Things don’t fix themselves, people don’t always change, hearts don’t heal well on their own and hope needs resurrected. So…
Once more into the breach
Once more unto the breach, dear friends, once more;
Or close the wall up with our English dead.
In peace there’s nothing so becomes a man
As modest stillness and humility;
But when the blast of war blows in our ears,
Then imitate the action of the tiger. . . .
‘Once more unto the breach, dear friends, once more’ – is from the ‘Cry God for Harry, England, and Saint George!’ speech of Shakespeare’s Henry V, Act III, 1598. The breach in question is the gap in the wall of the city of Harfleur, which the English army held under siege. Henry was encouraging his troops to attack the city again, even if they have to ‘close the wall with English dead’.
Quite the battle cry as we continue on our theme of intentional action with the thought of repairing the breach. We are going into the breach but what exactly is a breach?
What is a breach?
NOUN –1. an act of breaking or failing to observe a law, agreement, or code of conduct:“a breach of confidence”. 2. a gap in a wall, barrier, or defense, especially one made by an attacking army.
In our broader use of this word, we are talking about areas in our lives that have grown weak or weary with daily wear-and-tear or are broken down through some type of drama or trauma. Breaches that we have caused and breaches caused by others…
Repairing the Breach.
The repairing of a breach begins with one stitch.–HM
Ask yourself: Is there one thing that I can do differently?
Can I change my response/reaction?
Is there something/someone I need to let go of?

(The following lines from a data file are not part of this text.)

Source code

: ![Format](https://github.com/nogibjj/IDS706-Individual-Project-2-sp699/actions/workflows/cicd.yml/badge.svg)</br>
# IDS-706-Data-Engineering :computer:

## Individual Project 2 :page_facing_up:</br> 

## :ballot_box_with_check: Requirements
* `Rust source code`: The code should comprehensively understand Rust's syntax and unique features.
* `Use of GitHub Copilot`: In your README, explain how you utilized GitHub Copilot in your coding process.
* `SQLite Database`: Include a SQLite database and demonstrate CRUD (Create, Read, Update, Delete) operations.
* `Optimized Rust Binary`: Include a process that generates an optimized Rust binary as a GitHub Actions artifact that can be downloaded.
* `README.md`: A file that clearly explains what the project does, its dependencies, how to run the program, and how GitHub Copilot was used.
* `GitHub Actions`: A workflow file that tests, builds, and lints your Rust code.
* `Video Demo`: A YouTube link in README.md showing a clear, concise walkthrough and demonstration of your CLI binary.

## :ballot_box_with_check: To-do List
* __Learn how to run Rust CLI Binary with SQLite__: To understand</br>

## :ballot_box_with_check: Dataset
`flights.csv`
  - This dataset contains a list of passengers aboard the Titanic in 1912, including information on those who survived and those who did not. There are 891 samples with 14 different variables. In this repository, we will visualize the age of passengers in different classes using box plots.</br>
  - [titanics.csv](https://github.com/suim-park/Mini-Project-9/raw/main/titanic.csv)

Is there something/someone I need to re-connect with?
In this remember, we can only change ourselves not another person and sometimes, not our situation–at least not right away…so “gird up your loins” and get ready to engage.
WARNING: Being intentional requires properly applied stubbornness.
Gird up your loins
Back in the days of the ancient Near East, both men and women wore flowing tunics. Around the tunic, they’d wear a belt or girdle. While tunics were comfortable and breezy, the hem of the tunic would often get in the way when a man was fighting or performing hard labor. So when ancient Hebrew men had to battle the Philistines, the men would lift the hem of their tunic up and tuck it into their girdle or tie it in a knot to keep it off the ground. The effect basically created a pair of shorts that provided more freedom of movement. Thus to tell someone to “gird up their loins” was to tell them to get ready for hard work or battle. It was the ancient way of saying “man up!”(or “woman up”)
The journey of a thousand miles begins with one step.–Lao Tzu
Where you are now is not where you must stay. The hurt, disappointment and fear doesn’t define you. We are being intentional and forward thinking.
Start where you are–with what you have.
Be stubborn. Be intentional. Gird up your loins.
Each morning, and as often as is necessary, look into a mirror and say to yourself…
Once more into the breach, dear friend, once more.
Heidi Mull, re-thinking, repairing , and girding (as needed).